Matt Tyler and Rikker Dockum present at BLS 43

February 3, 2017

This weekend, PhD student Matt Tyler and PhD candidate Rikker Dockum are giving talks at the 43rd Annual Meeting of the Berkeley Linguistics Society.

Matt’s talk is titled “In Choctaw, everyone’s a clitic.” Here is the abstract:

Choctaw has verbal morphology that could plausibly be analyzed as agreement or clitic doubling. I argue that all the morphemes in question are clitics, on the basis of two syntactic tests rooted in the notion that clitics should behave like pronominal arguments in A-positions. Firstly, each of the putative clitics participates in an alternation that resembles Romance clitic climbing. Secondly, the presence vs. absence, and the location, of the clitic affects the availability of the preverb ‘oklah’, which associates with plural arguments. Specifically, I argue that ‘oklah’ must be c-commanded by a plural argument, which may be a clitic.
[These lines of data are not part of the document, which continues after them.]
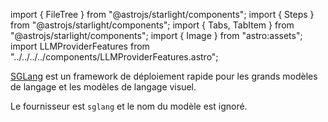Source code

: import { FileTree } from "@astrojs/starlight/components";
import { Steps } from "@astrojs/starlight/components";
import { Tabs, TabItem } from "@astrojs/starlight/components";
import { Image } from "astro:assets";
import LLMProviderFeatures from "../../../../components/LLMProviderFeatures.astro";

[SGLang](https://docs.sglang.ai/) est un framework de déploiement rapide pour les grands modèles de langage et les modèles de langage visuel.

Le fournisseur est `sglang` et le nom du modèle est ignoré.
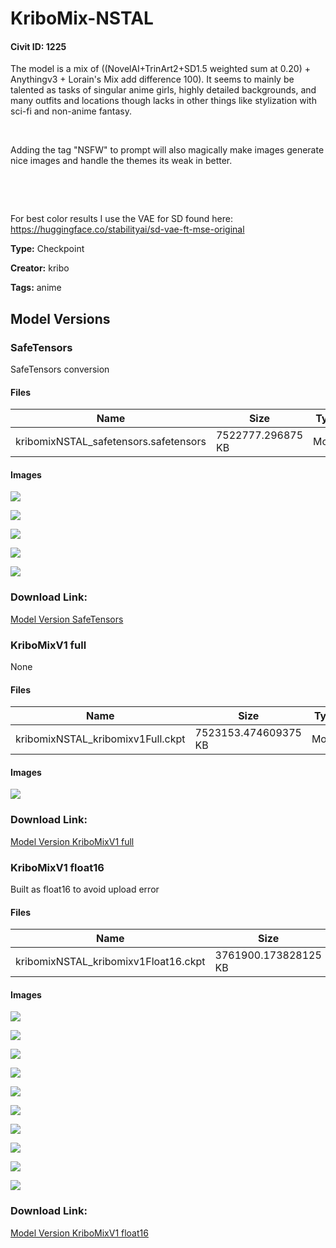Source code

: # KriboMix-NSTAL

#### Civit ID: 1225

<p>The model is a mix of ((NovelAI+TrinArt2+SD1.5 weighted sum at 0.20) + Anythingv3 + Lorain's Mix add difference 100). It seems to mainly be talented as tasks of singular anime girls, highly detailed backgrounds, and many outfits and locations though lacks in other things like stylization with sci-fi and non-anime fantasy.</p><p><br /></p><p>Adding the tag "NSFW" to prompt will also magically make images generate nice images and handle the themes its weak in better.</p><p><br /></p><p><br /></p><p>For best color results I use the VAE for SD found here: <a href="https://huggingface.co/stabilityai/sd-vae-ft-mse-original" rel="ugc" target="_blank">https://huggingface.co/stabilityai/sd-vae-ft-mse-original</a></p>

**Type:** Checkpoint

**Creator:** kribo

**Tags:** anime

## Model Versions

### SafeTensors

<p>SafeTensors conversion</p>

#### Files

| Name | Size | Type | Format | Download Url | AutoV1 | AutoV2 | SHA256 | CRC32 | BLAKE3 |
| --- | --- | --- | --- | --- | --- | --- | --- | --- | --- |
| kribomixNSTAL_safetensors.safetensors | 7522777.296875 KB | Model | SafeTensor | https://civitai.com/api/download/models/5237 | E75A54ED | 7E99C860E9 | 7E99C860E956CFF339F0983D01B6CF71CAD3419C899525FA0149C814FF284C95 | 9D2CA4CA | F46D294CDA0AFD27290205DAE14FF4136CE0ADCF05BC7E6935A53DD924F3C4E5 |

#### Images

<p><img src="https://image.civitai.com/xG1nkqKTMzGDvpLrqFT7WA/153ffa6f-8a86-402a-6ba6-f84bf721eb00/width=450/40033.jpeg" /></p>

<p><img src="https://image.civitai.com/xG1nkqKTMzGDvpLrqFT7WA/50f87b33-4b88-49b9-2977-07ee27752700/width=450/40032.jpeg" /></p>

<p><img src="https://image.civitai.com/xG1nkqKTMzGDvpLrqFT7WA/c6366e08-37d8-46ed-d007-cb44b6d0c600/width=450/40031.jpeg" /></p>

<p><img src="https://image.civitai.com/xG1nkqKTMzGDvpLrqFT7WA/62ee5be4-1a9b-4112-7a6b-2c6ac36fda00/width=450/40030.jpeg" /></p>

<p><img src="https://image.civitai.com/xG1nkqKTMzGDvpLrqFT7WA/ff89a11c-fea2-4e2b-f76b-b8a6efd8c400/width=450/40029.jpeg" /></p>

### Download Link:

[Model Version SafeTensors](https://civitai.com/api/download/models/5237)

### KriboMixV1 full

None

#### Files

| Name | Size | Type | Format | Download Url | AutoV1 | AutoV2 | SHA256 | CRC32 | BLAKE3 |
| --- | --- | --- | --- | --- | --- | --- | --- | --- | --- |
| kribomixNSTAL_kribomixv1Full.ckpt | 7523153.474609375 KB | Model | PickleTensor | https://civitai.com/api/download/models/1296 | BCBD8CF5 | 506EE9E288 | 506EE9E288C1D41A4FB265A4CA535E340A3B943DEA1F3D109C5B419423240728 | E6403420 | C95441A00621B0B59408ED3405086B3D76B1EA291195E3D3D399713BFBE6A30C |

#### Images

<p><img src="https://image.civitai.com/xG1nkqKTMzGDvpLrqFT7WA/5fbce867-5b32-429d-3555-7e444fa43600/width=450/10676.jpeg" /></p>

### Download Link:

[Model Version KriboMixV1 full](https://civitai.com/api/download/models/1296)

### KriboMixV1 float16

<p>Built as float16 to avoid upload error</p>

#### Files

| Name | Size | Type | Format | Download Url | AutoV1 | AutoV2 | SHA256 | CRC32 | BLAKE3 |
| --- | --- | --- | --- | --- | --- | --- | --- | --- | --- |
| kribomixNSTAL_kribomixv1Float16.ckpt | 3761900.173828125 KB | Model | PickleTensor | https://civitai.com/api/download/models/1289 | 3B6B93AB | B8EAFA7EFC | B8EAFA7EFC5CE20C2647FC5AB39D6012761C0FFAC7165F2A9928F402D35E7758 | 02793161 | 790B2B77142AECF34B3EA374884FF048277704520BB4B7E128D009BB50768E55 |

#### Images

<p><img src="https://image.civitai.com/xG1nkqKTMzGDvpLrqFT7WA/fd70ec53-85de-4bad-55af-bc3877aedc00/width=450/10623.jpeg" /></p>

<p><img src="https://image.civitai.com/xG1nkqKTMzGDvpLrqFT7WA/83960495-75d9-489a-a244-84a184cab800/width=450/10622.jpeg" /></p>

<p><img src="https://image.civitai.com/xG1nkqKTMzGDvpLrqFT7WA/a1a473e6-3ecf-4cb3-e8dc-320431687300/width=450/10621.jpeg" /></p>

<p><img src="https://image.civitai.com/xG1nkqKTMzGDvpLrqFT7WA/7d192108-da8a-4909-7ec0-0aad3764c600/width=450/10620.jpeg" /></p>

<p><img src="https://image.civitai.com/xG1nkqKTMzGDvpLrqFT7WA/8cfd3537-91ac-4be4-5c01-1f6c2dac8100/width=450/10619.jpeg" /></p>

<p><img src="https://image.civitai.com/xG1nkqKTMzGDvpLrqFT7WA/024e7f42-1d59-4ce3-5cb4-97a383b28a00/width=450/10618.jpeg" /></p>

<p><img src="https://image.civitai.com/xG1nkqKTMzGDvpLrqFT7WA/c307c936-e27b-4bbc-a6b7-544d00220100/width=450/10617.jpeg" /></p>

<p><img src="https://image.civitai.com/xG1nkqKTMzGDvpLrqFT7WA/1d24febb-4579-4a6a-9513-d22178ccd900/width=450/10616.jpeg" /></p>

<p><img src="https://image.civitai.com/xG1nkqKTMzGDvpLrqFT7WA/3afceb15-3c41-43bb-f0d8-b7a8c787f600/width=450/10615.jpeg" /></p>

<p><img src="https://image.civitai.com/xG1nkqKTMzGDvpLrqFT7WA/332b7563-a036-4f76-8122-a3fbfde63a00/width=450/10614.jpeg" /></p>

### Download Link:

[Model Version KriboMixV1 float16](https://civitai.com/api/download/models/1289)

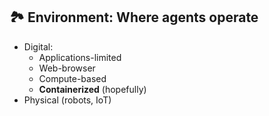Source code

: ## 🏞️ **Environment**: Where agents operate

- Digital:
    - Applications-limited 
    - Web-browser
    - Compute-based
    - **Containerized** (hopefully)
- Physical (robots, IoT)
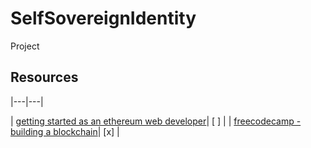 # SelfSovereignIdentity
Project

## Resources
|---|---|

| [getting started as an ethereum web developer](https://hackernoon.com/getting-started-as-an-ethereum-web-developer-9a2a4ab47baf)| [ ] |
| [freecodecamp - building a blockchain](https://medium.freecodecamp.org/from-what-is-blockchain-to-building-a-blockchain-within-an-hour-4e738efc819d)| [x] |

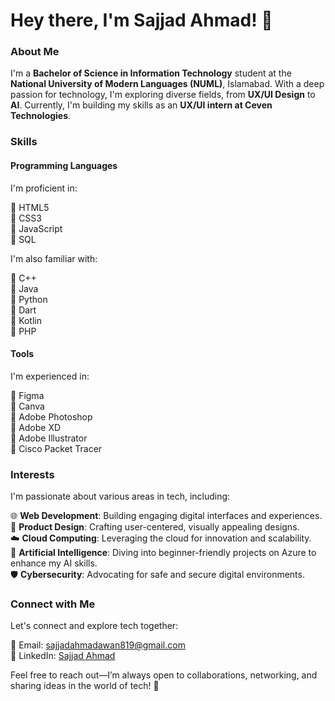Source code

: # Hey there, I'm Sajjad Ahmad! 👋

### About Me

I'm a **Bachelor of Science in Information Technology** student at the **National University of Modern Languages (NUML)**, Islamabad. With a deep passion for technology, I'm exploring diverse fields, from **UX/UI Design** to **AI**. Currently, I'm building my skills as an **UX/UI intern at Ceven Technologies**.

### Skills

#### Programming Languages
I'm proficient in:

🔷 HTML5  
🔷 CSS3  
🔷 JavaScript  
🔷 SQL  

I'm also familiar with:

🔷 C++  
🔷 Java  
🔷 Python  
🔷 Dart  
🔷 Kotlin  
🔷 PHP  

#### Tools

I'm experienced in:

🔷 Figma  
🔷 Canva  
🔷 Adobe Photoshop  
🔷 Adobe XD  
🔷 Adobe Illustrator  
🔷 Cisco Packet Tracer  

### Interests

I'm passionate about various areas in tech, including:

🌐 **Web Development**: Building engaging digital interfaces and experiences.  
🎨 **Product Design**: Crafting user-centered, visually appealing designs.  
☁️ **Cloud Computing**: Leveraging the cloud for innovation and scalability.  
🧩 **Artificial Intelligence**: Diving into beginner-friendly projects on Azure to enhance my AI skills.  
🛡️ **Cybersecurity**: Advocating for safe and secure digital environments.

### Connect with Me

Let's connect and explore tech together:

📧 Email: sajjadahmadawan819@gmail.com  
👥 LinkedIn: [Sajjad Ahmad](https://www.linkedin.com/in/sajjad-it)

Feel free to reach out—I’m always open to collaborations, networking, and sharing ideas in the world of tech! 🚀
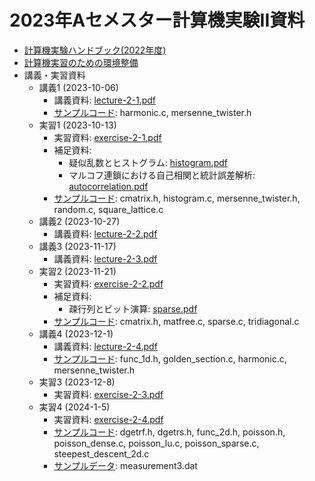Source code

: # 2023年Aセメスター計算機実験II資料

* [計算機実験ハンドブック(2022年度)](https://github.com/utphys-comp/handbook/releases/download/handbook-2022/handbook.pdf)
* [計算機実習のための環境整備](https://utphys-comp.github.io)
* 講義・実習資料
  * 講義1 (2023-10-06)
    * 講義資料: [lecture-2-1.pdf](lecture/lecture-2-1.pdf)
    * [サンプルコード](sample): harmonic.c, mersenne_twister.h
  * 実習1 (2023-10-13)
    * 実習資料: [exercise-2-1.pdf](exercise/exercise-2-1.pdf)
    * 補足資料:
      * 疑似乱数とヒストグラム: [histogram.pdf](exercise/histogram.pdf)
      * マルコフ連鎖における自己相関と統計誤差解析: [autocorrelation.pdf](exercise/autocorrelation.pdf)
    * [サンプルコード](sample): cmatrix.h, histogram.c, mersenne_twister.h, random.c, square_lattice.c
  * 講義2 (2023-10-27)
    * 講義資料: [lecture-2-2.pdf](lecture/lecture-2-2.pdf)
  * 講義3 (2023-11-17)
    * 講義資料: [lecture-2-3.pdf](lecture/lecture-2-3.pdf)
  * 実習2 (2023-11-21)
    * 実習資料: [exercise-2-2.pdf](exercise/exercise-2-2.pdf)
    * 補足資料:
      * 疎行列とビット演算: [sparse.pdf](exercise/sparse.pdf)
    * [サンプルコード](sample): cmatrix.h, matfree.c, sparse.c, tridiagonal.c
  * 講義4 (2023-12-1)
    * 講義資料: [lecture-2-4.pdf](lecture/lecture-2-4.pdf)
    * [サンプルコード](sample): func_1d.h, golden_section.c, harmonic.c, mersenne_twister.h
  * 実習3 (2023-12-8)
    * 実習資料: [exercise-2-3.pdf](exercise/exercise-2-3.pdf)
  * 実習4 (2024-1-5)
    * 実習資料: [exercise-2-4.pdf](exercise/exercise-2-4.pdf)
    * [サンプルコード](sample): dgetrf.h, dgetrs.h, func_2d.h, poisson.h, poisson_dense.c, poisson_lu.c, poisson_sparse.c, steepest_descent_2d.c
    * [サンプルデータ](sample): measurement3.dat
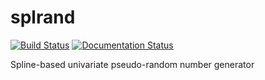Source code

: # splrand

[![Build Status](https://travis-ci.org/lucabaldini/splrand.svg?branch=master)](https://travis-ci.org/lucabaldini/splrand)
[![Documentation Status](https://readthedocs.org/projects/splrand/badge/?version=latest)](https://splrand.readthedocs.io/en/stable/?badge=stable)


Spline-based univariate pseudo-random number generator
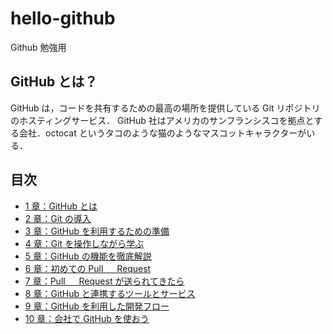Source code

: # hello-github

Github 勉強用

## GitHub とは？

GitHub は，コードを共有するための最高の場所を提供している Git リポジトリのホスティングサービス．
GitHub 社はアメリカのサンフランシスコを拠点とする会社．octocat というタコのような猫のようなマスコットキャラクターがいる．

## 目次

- [1 章：GitHub とは](/Readme/Charpter1/README.md)
- [2 章：Git の導入](/Readme/Charpter2/README.md)
- [3 章：GitHub を利用するための準備](/Readme/Charpter3/README.md)
- [4 章：Git を操作しながら学ぶ](/Readme/Charpter4/README.md)
- [5 章：GitHub の機能を徹底解説](/Readme/Charpter5/README.md)
- [6 章：初めての Pull 　 Request](/Readme/Charpter6/README.md)
- [7 章：Pull 　 Request が送られてきたら](/Readme/Charpter7/README.md)
- [8 章：GitHub と連携するツールとサービス](/Readme/Charpter8/README.md)
- [9 章：GitHub を利用した開発フロー](/Readme/Charpter9/README.md)
- [10 章：会社で GitHub を使おう](/Readme/Charpter10/README.md)
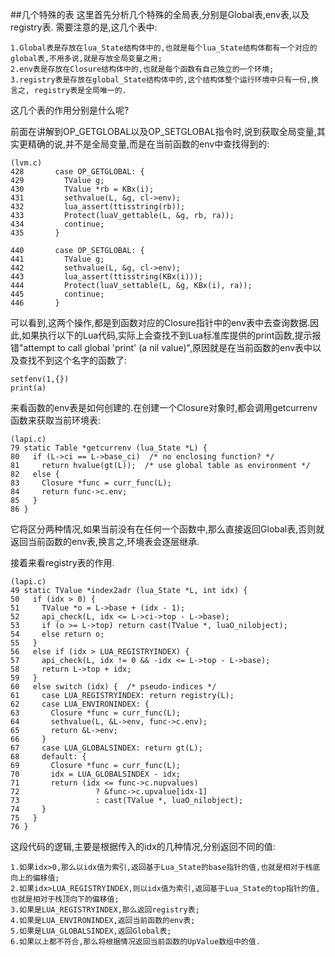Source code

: ##几个特殊的表
这里首先分析几个特殊的全局表,分别是Global表,env表,以及registry表.
需要注意的是,这几个表中:

	1.Global表是存放在lua_State结构体中的,也就是每个lua_State结构体都有一个对应的global表,不用多说,就是存放全局变量之用;
	2.env表是存放在Closure结构体中的,也就是每个函数有自己独立的一个环境;
	3.registry表是存放在global_State结构体中的,这个结构体整个运行环境中只有一份,换言之, registry表是全局唯一的.
	
这几个表的作用分别是什么呢?

前面在讲解到OP_GETGLOBAL以及OP_SETGLOBAL指令时,说到获取全局变量,其实更精确的说,并不是全局变量,而是在当前函数的env中查找得到的:

	(lvm.c)
	428       case OP_GETGLOBAL: {
	429         TValue g;
	430         TValue *rb = KBx(i);
	431         sethvalue(L, &g, cl->env);
	432         lua_assert(ttisstring(rb));
	433         Protect(luaV_gettable(L, &g, rb, ra));
	434         continue;
	435       }

	440       case OP_SETGLOBAL: {
	441         TValue g;
	442         sethvalue(L, &g, cl->env);
	443         lua_assert(ttisstring(KBx(i)));
	444         Protect(luaV_settable(L, &g, KBx(i), ra));
	445         continue;
	446       }

可以看到,这两个操作,都是到函数对应的Closure指针中的env表中去查询数据.因此,如果执行以下的Lua代码,实际上会查找不到Lua标准库提供的print函数,提示报错"attempt to call global 'print' (a nil value)",原因就是在当前函数的env表中以及查找不到这个名字的函数了:

	setfenv(1,{})
	print(a)

来看函数的env表是如何创建的.在创建一个Closure对象时,都会调用getcurrenv函数来获取当前环境表:

	(lapi.c)
  	79 static Table *getcurrenv (lua_State *L) {
  	80   if (L->ci == L->base_ci)  /* no enclosing function? */
  	81     return hvalue(gt(L));  /* use global table as environment */
  	82   else {
  	83     Closure *func = curr_func(L);
  	84     return func->c.env;
  	85   }
  	86 }
  
它将区分两种情况,如果当前没有在任何一个函数中,那么直接返回Global表,否则就返回当前函数的env表,换言之,环境表会逐层继承.

接着来看registry表的作用.


	(lapi.c)
	49 static TValue *index2adr (lua_State *L, int idx) {
	50   if (idx > 0) {
	51     TValue *o = L->base + (idx - 1);
	52     api_check(L, idx <= L->ci->top - L->base);
	53     if (o >= L->top) return cast(TValue *, luaO_nilobject);
	54     else return o;
	55   }
	56   else if (idx > LUA_REGISTRYINDEX) {
	57     api_check(L, idx != 0 && -idx <= L->top - L->base);
	58     return L->top + idx;
	59   }
	60   else switch (idx) {  /* pseudo-indices */
	61     case LUA_REGISTRYINDEX: return registry(L);
	62     case LUA_ENVIRONINDEX: {
	63       Closure *func = curr_func(L);
	64       sethvalue(L, &L->env, func->c.env);
	65       return &L->env;
	66     }
	67     case LUA_GLOBALSINDEX: return gt(L);
	68     default: {
	69       Closure *func = curr_func(L);
	70       idx = LUA_GLOBALSINDEX - idx;
	71       return (idx <= func->c.nupvalues)
	72                 ? &func->c.upvalue[idx-1]
	73                 : cast(TValue *, luaO_nilobject);
	74     }
	75   }
	76 }
	
这段代码的逻辑,主要是根据传入的idx的几种情况,分别返回不同的值:

	1.如果idx>0,那么以idx值为索引,返回基于Lua_State的base指针的值,也就是相对于栈底向上的偏移值;
	2.如果idx>LUA_REGISTRYINDEX,则以idx值为索引,返回基于Lua_State的top指针的值,也就是相对于栈顶向下的偏移值;
	3.如果是LUA_REGISTRYINDEX,那么返回registry表;
	4.如果是LUA_ENVIRONINDEX,返回当前函数的env表;
	5.如果是LUA_GLOBALSINDEX,返回Global表;
	6.如果以上都不符合,那么将根据情况返回当前函数的UpValue数组中的值.





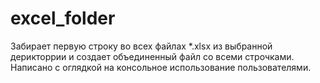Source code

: # excel_folder
Забирает первую строку во всех файлах *.xlsx из выбранной дерикторрии и создает объединенный файл со всеми строчками.
Написано с оглядкой на консольное использование пользователями.
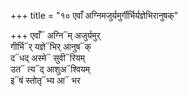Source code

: +++
title = "१० एवाँ अग्निमजुर्यमुर्गीर्भिर्यज्ञेभिरानुषक्"

+++
एवाँ᳓ अग्नि᳓म् अजुर्यमुर्  
गीर्भि᳓र् यज्ञे᳓भिर् आनुष᳓क्  
द᳓धद् अस्मे᳓ सुवी᳓रियम्  
उत᳓ त्य᳓द् आशुअ᳓श्वियम्  
इ᳓षं स्तोतृ᳓भ्य आ᳓ भर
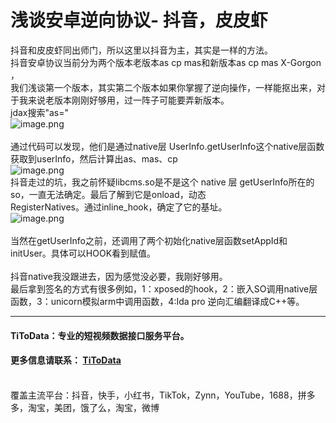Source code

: # 浅谈安卓逆向协议- 抖音，皮皮虾

抖音和皮皮虾同出师门，所以这里以抖音为主，其实是一样的方法。<br />抖音安卓协议当前分为两个版本老版本as cp mas和新版本as cp mas X-Gorgon ，<br />我们浅谈第一个版本，其实第二个版本如果你掌握了逆向操作，一样能抠出来，对于我来说老版本刚刚好够用，过一阵子可能要弄新版本。<br />jdax搜索"as="<br />![image.png](https://cdn.nlark.com/yuque/0/2020/png/97322/1606705017864-bfd5cbb2-497d-4bcd-a288-14c0f75e31e3.png#align=left&display=inline&height=346&margin=%5Bobject%20Object%5D&name=image.png&originHeight=692&originWidth=2068&size=226273&status=done&style=none&width=1034)<br />
<br />通过代码可以发现，他们是通过native层 UserInfo.getUserInfo这个native层函数获取到userInfo，然后计算出as、mas、cp<br />![image.png](https://cdn.nlark.com/yuque/0/2020/png/97322/1606705034873-21b25857-aec3-41af-b089-98bae45f757b.png#align=left&display=inline&height=758&margin=%5Bobject%20Object%5D&name=image.png&originHeight=1516&originWidth=2220&size=349506&status=done&style=none&width=1110)<br />抖音走过的坑，我之前怀疑libcms.so是不是这个 native 层 getUserInfo所在的so，一直无法确定。最后了解到它是onload，动态<br />RegisterNatives。通过inline_hook，确定了它的基址。<br />![image.png](https://cdn.nlark.com/yuque/0/2020/png/97322/1606705054933-b9fc32c5-b1e6-4a96-a004-437508b4dbf0.png#align=left&display=inline&height=526&margin=%5Bobject%20Object%5D&name=image.png&originHeight=1052&originWidth=2120&size=414590&status=done&style=none&width=1060)<br />
<br />当然在getUserInfo之前，还调用了两个初始化native层函数setAppId和initUser。具体可以HOOK看到赋值。<br /> <br />抖音native我没跟进去，因为感觉没必要，我刚好够用。<br />最后拿到签名的方式有很多例如，1：xposed的hook，2：嵌入SO调用native层函数，3：unicorn模拟arm中调用函数，4:Ida pro 逆向汇编翻译成C++等。<br />


---

<a name="23c4a2b4"></a>
#### TiToData：专业的短视频数据接口服务平台。
<a name="f12e0c02"></a>
#### 更多信息请联系： [TiToData](https://www.titodata.com?from=douyinarticle)

<br />覆盖主流平台：抖音，快手，小红书，TikTok，Zynn，YouTube，1688，拼多多，淘宝，美团，饿了么，淘宝，微博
Rikker’s talk is titled “Prosodic context in computational modeling of tone: citation tones vs. running speech.” Here is the abstract:

This paper examines how contextual variables can explain the significant gap in performance for unsupervised modeling of tones in Tai Khamti [ISO 639-3: kht] spoken in Myanmar. Two corpora were extracted from citation tones and tones in running speech in order to assess the utility and limitations of these methods. Taking native judgments as ground truth, current results show high precision on citation tones, between 0.93 and 1.0, in three of the four expected tonal categories, as well as recall 0.79-0.86 in all four. Tones in sentential contexts showed precision just 0.28-0.62, with recall between 0.21 and 0.63.